====== Dataset records ======

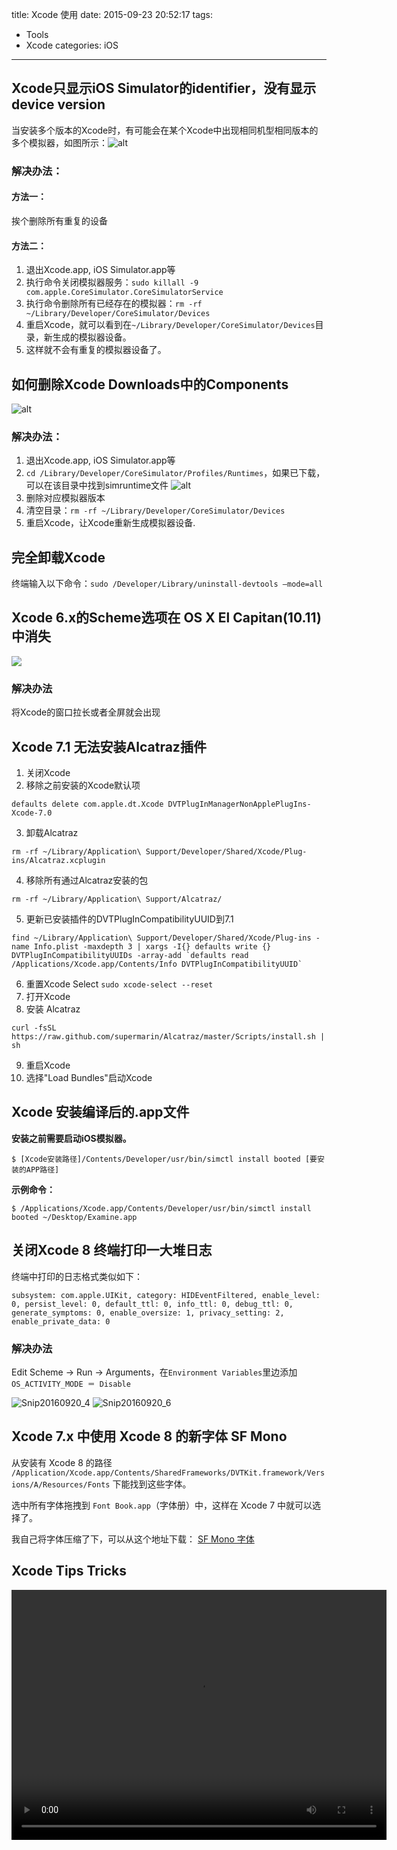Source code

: title: Xcode 使用
date: 2015-09-23 20:52:17
tags: 
- Tools
- Xcode
categories: iOS
---
## Xcode只显示iOS Simulator的identifier，没有显示device version

当安装多个版本的Xcode时，有可能会在某个Xcode中出现相同机型相同版本的多个模拟器，如图所示：![alt](http://7vzrbk.com1.z0.glb.clouddn.com/ghost/content/images/2015/07/N--O83POLH925H7-7_-3TJT.jpg)  

### 解决办法：  

#### 方法一：  
挨个删除所有重复的设备  

#### 方法二：  
1. 退出Xcode.app, iOS Simulator.app等
2. 执行命令关闭模拟器服务：`sudo killall -9 com.apple.CoreSimulator.CoreSimulatorService`
3. 执行命令删除所有已经存在的模拟器：`rm -rf ~/Library/Developer/CoreSimulator/Devices`
4. 重启Xcode，就可以看到在`~/Library/Developer/CoreSimulator/Devices`目录，新生成的模拟器设备。
5. 这样就不会有重复的模拟器设备了。  

<!--more-->

## 如何删除Xcode Downloads中的Components
![alt](http://7vzrbk.com1.z0.glb.clouddn.com/ghost/content/images/2015/09/QQ20150923-1-2x.png)

### 解决办法：
1. 退出Xcode.app, iOS Simulator.app等  
2. `cd /Library/Developer/CoreSimulator/Profiles/Runtimes`，如果已下载，可以在该目录中找到simruntime文件
![alt](http://7vzrbk.com1.z0.glb.clouddn.com/ghost/content/images/2015/09/QQ20150923-2-2x.png)
3. 删除对应模拟器版本
4. 清空目录：`rm -rf ~/Library/Developer/CoreSimulator/Devices`
5. 重启Xcode，让Xcode重新生成模拟器设备.  

## 完全卸载Xcode
终端输入以下命令：`sudo /Developer/Library/uninstall-devtools —mode=all`

## Xcode 6.x的Scheme选项在 OS X El Capitan(10.11)中消失
![](http://7vzrbk.com1.z0.glb.clouddn.com/ghost/content/images/2015/10/Xcode-Scheme-option.png)

### 解决办法
将Xcode的窗口拉长或者全屏就会出现

## Xcode 7.1 无法安装Alcatraz插件
1. 关闭Xcode
2. 移除之前安装的Xcode默认项  
```
defaults delete com.apple.dt.Xcode DVTPlugInManagerNonApplePlugIns-Xcode-7.0
```
3. 卸载Alcatraz  
```
rm -rf ~/Library/Application\ Support/Developer/Shared/Xcode/Plug-ins/Alcatraz.xcplugin
```
4. 移除所有通过Alcatraz安装的包  
```
rm -rf ~/Library/Application\ Support/Alcatraz/
```
5. 更新已安装插件的DVTPlugInCompatibilityUUID到7.1
```
find ~/Library/Application\ Support/Developer/Shared/Xcode/Plug-ins -name Info.plist -maxdepth 3 | xargs -I{} defaults write {} DVTPlugInCompatibilityUUIDs -array-add `defaults read /Applications/Xcode.app/Contents/Info DVTPlugInCompatibilityUUID`
```
6. 重置Xcode Select
`sudo xcode-select --reset`
7. 打开Xcode
8. 安装 Alcatraz
```
curl -fsSL https://raw.github.com/supermarin/Alcatraz/master/Scripts/install.sh | sh
```
9. 重启Xcode
10. 选择"Load Bundles"启动Xcode

## Xcode 安装编译后的.app文件
**安装之前需要启动iOS模拟器。**  

```
$ [Xcode安装路径]/Contents/Developer/usr/bin/simctl install booted [要安装的APP路径]
```
**示例命令：**

```
$ /Applications/Xcode.app/Contents/Developer/usr/bin/simctl install booted ~/Desktop/Examine.app
```

## 关闭Xcode 8 终端打印一大堆日志

终端中打印的日志格式类似如下：

```
subsystem: com.apple.UIKit, category: HIDEventFiltered, enable_level: 0, persist_level: 0, default_ttl: 0, info_ttl: 0, debug_ttl: 0, generate_symptoms: 0, enable_oversize: 1, privacy_setting: 2, enable_private_data: 0
```

### 解决办法

Edit Scheme -> Run -> Arguments，在`Environment Variables`里边添加
`OS_ACTIVITY_MODE ＝ Disable`

![Snip20160920_4](http://7xooko.com1.z0.glb.clouddn.com/2016-09-20-Snip20160920_4.png)
![Snip20160920_6](http://7xooko.com1.z0.glb.clouddn.com/2016-09-20-Snip20160920_6.png)

## Xcode 7.x 中使用 Xcode 8 的新字体 SF Mono

从安装有 Xcode 8 的路径 `/Application/Xcode.app/Contents/SharedFrameworks/DVTKit.framework/Versions/A/Resources/Fonts` 下能找到这些字体。

选中所有字体拖拽到 `Font Book.app`（字体册）中，这样在 Xcode 7 中就可以选择了。

我自己将字体压缩了下，可以从这个地址下载： [SF Mono 字体](/assets/SFMonoFont.zip)

## Xcode Tips Tricks

<video src="http://7xooko.com1.z0.glb.clouddn.com/XcodeTipsTricks.mp4" width=600 height=400 controls="controls">
Your browser does not support the video tag.
</video>


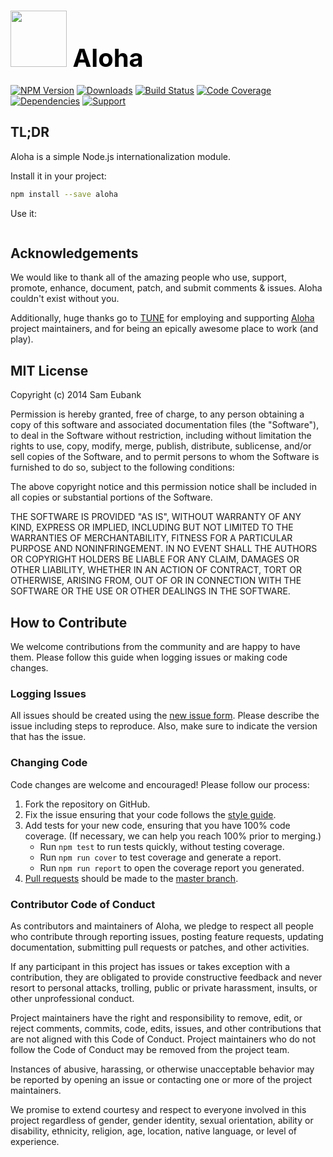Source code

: # <a href="http://lighter.io/aloha" style="font-size:40px;text-decoration:none;color:#000"><img src="https://cdn.rawgit.com/lighterio/lighter.io/master/public/aloha.svg" style="width:90px;height:90px"> Aloha</a>
[![NPM Version](https://img.shields.io/npm/v/aloha.svg)](https://npmjs.org/package/aloha)
[![Downloads](https://img.shields.io/npm/dm/aloha.svg)](https://npmjs.org/package/aloha)
[![Build Status](https://img.shields.io/travis/lighterio/aloha.svg)](https://travis-ci.org/lighterio/aloha)
[![Code Coverage](https://img.shields.io/coveralls/lighterio/aloha/master.svg)](https://coveralls.io/r/lighterio/aloha)
[![Dependencies](https://img.shields.io/david/lighterio/aloha.svg)](https://david-dm.org/lighterio/aloha)
[![Support](https://img.shields.io/gratipay/Lighter.io.svg)](https://gratipay.com/Lighter.io/)


## TL;DR

Aloha is a simple Node.js internationalization module.

Install it in your project:
```bash
npm install --save aloha
```

Use it:
```
```


## Acknowledgements

We would like to thank all of the amazing people who use, support,
promote, enhance, document, patch, and submit comments & issues.
Aloha couldn't exist without you.

Additionally, huge thanks go to [TUNE](http://www.tune.com) for employing
and supporting [Aloha](http://lighter.io/aloha) project maintainers,
and for being an epically awesome place to work (and play).


## MIT License

Copyright (c) 2014 Sam Eubank

Permission is hereby granted, free of charge, to any person obtaining a copy
of this software and associated documentation files (the "Software"), to deal
in the Software without restriction, including without limitation the rights
to use, copy, modify, merge, publish, distribute, sublicense, and/or sell
copies of the Software, and to permit persons to whom the Software is
furnished to do so, subject to the following conditions:

The above copyright notice and this permission notice shall be included in all
copies or substantial portions of the Software.

THE SOFTWARE IS PROVIDED "AS IS", WITHOUT WARRANTY OF ANY KIND, EXPRESS OR
IMPLIED, INCLUDING BUT NOT LIMITED TO THE WARRANTIES OF MERCHANTABILITY,
FITNESS FOR A PARTICULAR PURPOSE AND NONINFRINGEMENT. IN NO EVENT SHALL THE
AUTHORS OR COPYRIGHT HOLDERS BE LIABLE FOR ANY CLAIM, DAMAGES OR OTHER
LIABILITY, WHETHER IN AN ACTION OF CONTRACT, TORT OR OTHERWISE, ARISING FROM,
OUT OF OR IN CONNECTION WITH THE SOFTWARE OR THE USE OR OTHER DEALINGS IN THE
SOFTWARE.


## How to Contribute

We welcome contributions from the community and are happy to have them.
Please follow this guide when logging issues or making code changes.

### Logging Issues

All issues should be created using the
[new issue form](https://github.com/lighterio/aloha/issues/new).
Please describe the issue including steps to reproduce. Also, make sure
to indicate the version that has the issue.

### Changing Code

Code changes are welcome and encouraged! Please follow our process:

1. Fork the repository on GitHub.
2. Fix the issue ensuring that your code follows the
   [style guide](http://lighter.io/style-guide).
3. Add tests for your new code, ensuring that you have 100% code coverage.
   (If necessary, we can help you reach 100% prior to merging.)
   * Run `npm test` to run tests quickly, without testing coverage.
   * Run `npm run cover` to test coverage and generate a report.
   * Run `npm run report` to open the coverage report you generated.
4. [Pull requests](http://help.github.com/send-pull-requests/) should be made
   to the [master branch](https://github.com/lighterio/aloha/tree/master).

### Contributor Code of Conduct

As contributors and maintainers of Aloha, we pledge to respect all
people who contribute through reporting issues, posting feature requests,
updating documentation, submitting pull requests or patches, and other
activities.

If any participant in this project has issues or takes exception with a
contribution, they are obligated to provide constructive feedback and never
resort to personal attacks, trolling, public or private harassment, insults, or
other unprofessional conduct.

Project maintainers have the right and responsibility to remove, edit, or
reject comments, commits, code, edits, issues, and other contributions
that are not aligned with this Code of Conduct. Project maintainers who do
not follow the Code of Conduct may be removed from the project team.

Instances of abusive, harassing, or otherwise unacceptable behavior may be
reported by opening an issue or contacting one or more of the project
maintainers.

We promise to extend courtesy and respect to everyone involved in this project
regardless of gender, gender identity, sexual orientation, ability or
disability, ethnicity, religion, age, location, native language, or level of
experience.
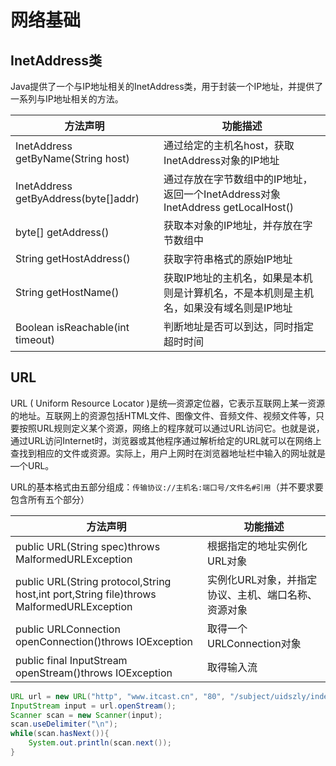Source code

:# 网络基础

## InetAddress类

Java提供了一个与IP地址相关的InetAddress类，用于封装一个IP地址，并提供了一系列与IP地址相关的方法。

|方法声明|功能描述|
|---|---|
|InetAddress getByName(String host)|通过给定的主机名host，获取InetAddress对象的IP地址
|InetAddress getByAddress(byte[]addr)|通过存放在字节数组中的IP地址，返回一个InetAddress对象InetAddress getLocalHost()|获取本地主机的IP地址
|byte[] getAddress()|获取本对象的IP地址，并存放在字节数组中
|String getHostAddress()|获取字符串格式的原始IP地址
|String getHostName()|获取IP地址的主机名，如果是本机则是计算机名，不是本机则是主机名，如果没有域名则是IP地址
|Boolean isReachable(int timeout)|判断地址是否可以到达，同时指定超时时间

## URL

URL ( Uniform Resource Locator )是统—资源定位器，它表示互联网上某一资源的地址。互联网上的资源包括HTML文件、图像文件、音频文件、视频文件等，只要按照URL规则定义某个资源，网络上的程序就可以通过URL访问它。也就是说，通过URL访问Internet时，浏览器或其他程序通过解析给定的URL就可以在网络上查找到相应的文件或资源。实际上，用户上网时在浏览器地址栏中输入的网址就是—个URL。

URL的基本格式由五部分组成：`传输协议://主机名:端口号/文件名#引用`（并不要求要包含所有五个部分）

|方法声明|功能描述|
|---|---|
|public URL(String spec)throws MalformedURLException|根据指定的地址实例化URL对象
|public URL(String protocol,String host,int port,String file)throws MalformedURLException|实例化URL对象，并指定协议、主机、端口名称、资源对象
|public URLConnection openConnection()throws IOException|取得一个URLConnection对象
|public final InputStream openStream()throws IOException|取得输入流

```java
URL url = new URL("http", "www.itcast.cn", "80", "/subject/uidszly/index.html");
InputStream input = url.openStream();
Scanner scan = new Scanner(input);
scan.useDelimiter("\n");
while(scan.hasNext()){
	System.out.println(scan.next());
}
```
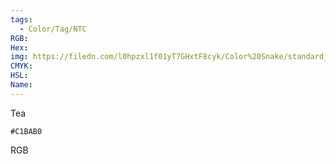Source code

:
 ```yaml
---
tags:
  - Color/Tag/NTC
RGB:
Hex:
img: https://filedn.com/l0hpzxl1f01yT7GHxtF8cyk/Color%20Snake/standard_csv_to_svg/C1BAB0.svg
CMYK:
HSL:
Name:
---
```

Tea
```palette
#C1BAB0
```
RGB
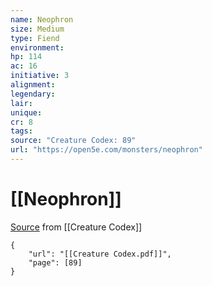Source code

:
```yaml
---
name: Neophron
size: Medium
type: Fiend
environment: 
hp: 114
ac: 16
initiative: 3
alignment: 
legendary: 
lair: 
unique: 
cr: 8
tags: 
source: "Creature Codex: 89"
url: "https://open5e.com/monsters/neophron"
---
```

# [[Neophron]]

[Source](zotero://open-pdf/library/items/NTNKJRHG?page=89) from [[Creature Codex]]

```pdf
{
	"url": "[[Creature Codex.pdf]]",
	"page": [89]
}
```

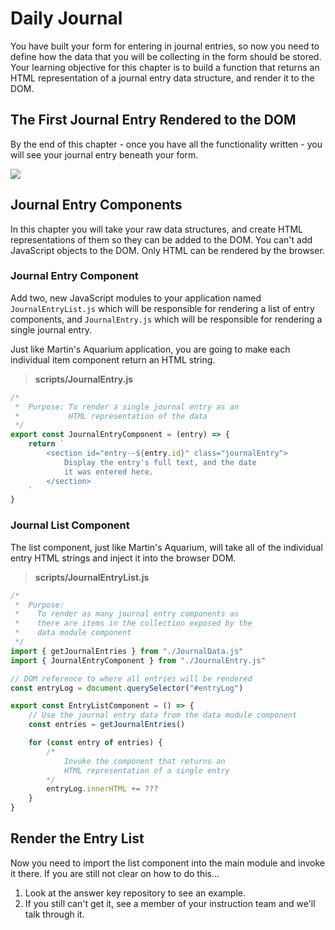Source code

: # Daily Journal

You have built your form for entering in journal entries, so now you need to define how the data that you will be collecting in the form should be stored. Your learning objective for this chapter is to build a function that returns an HTML representation of a journal entry data structure, and render it to the DOM.

## The First Journal Entry Rendered to the DOM

By the end of this chapter - once you have all the functionality written - you will see your journal entry beneath your form.

![](./images/first-journal-entry.png)


## Journal Entry Components

In this chapter you will take your raw data structures, and create HTML representations of them so they can be added to the DOM. You can't add JavaScript objects to the DOM. Only HTML can be rendered by the browser.

### Journal Entry Component

Add two, new JavaScript modules to your application named `JournalEntryList.js` which will be responsible for rendering a list of entry components, and `JournalEntry.js` which will be responsible for rendering a single journal entry.

Just like Martin's Aquarium application, you are going to make each individual item component return an HTML string.

> **scripts/JournalEntry.js**

```js
/*
 *  Purpose: To render a single journal entry as an
 *           HTML representation of the data
 */
export const JournalEntryComponent = (entry) => {
    return `
        <section id="entry--${entry.id}" class="journalEntry">
            Display the entry's full text, and the date
            it was entered here.
        </section>
    `
}
```

### Journal List Component

The list component, just like Martin's Aquarium, will take all of the individual entry HTML strings and inject it into the browser DOM.

> **scripts/JournalEntryList.js**

```js
/*
 *  Purpose:
 *    To render as many journal entry components as
 *    there are items in the collection exposed by the
 *    data module component
 */
import { getJournalEntries } from "./JournalData.js"
import { JournalEntryComponent } from "./JournalEntry.js"

// DOM reference to where all entries will be rendered
const entryLog = document.querySelector("#entryLog")

export const EntryListComponent = () => {
    // Use the journal entry data from the data module component
    const entries = getJournalEntries()

    for (const entry of entries) {
        /*
            Invoke the component that returns an
            HTML representation of a single entry
        */
        entryLog.innerHTML += ???
    }
}
```

## Render the Entry List

Now you need to import the list component into the main module and invoke it there. If you are still not clear on how to do this...

1. Look at the answer key repository to see an example.
1. If you still can't get it, see a member of your instruction team and we'll talk through it.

======

The problem: If a line in the records contains the string "them", copy it out.

Solved exercise:
We welcome contributions from the community and are happy to have them.
In this chapter you will take your raw data structures, and create HTML representations of them so they can be added to the DOM. You can't add JavaScript objects to the DOM. Only HTML can be rendered by the browser.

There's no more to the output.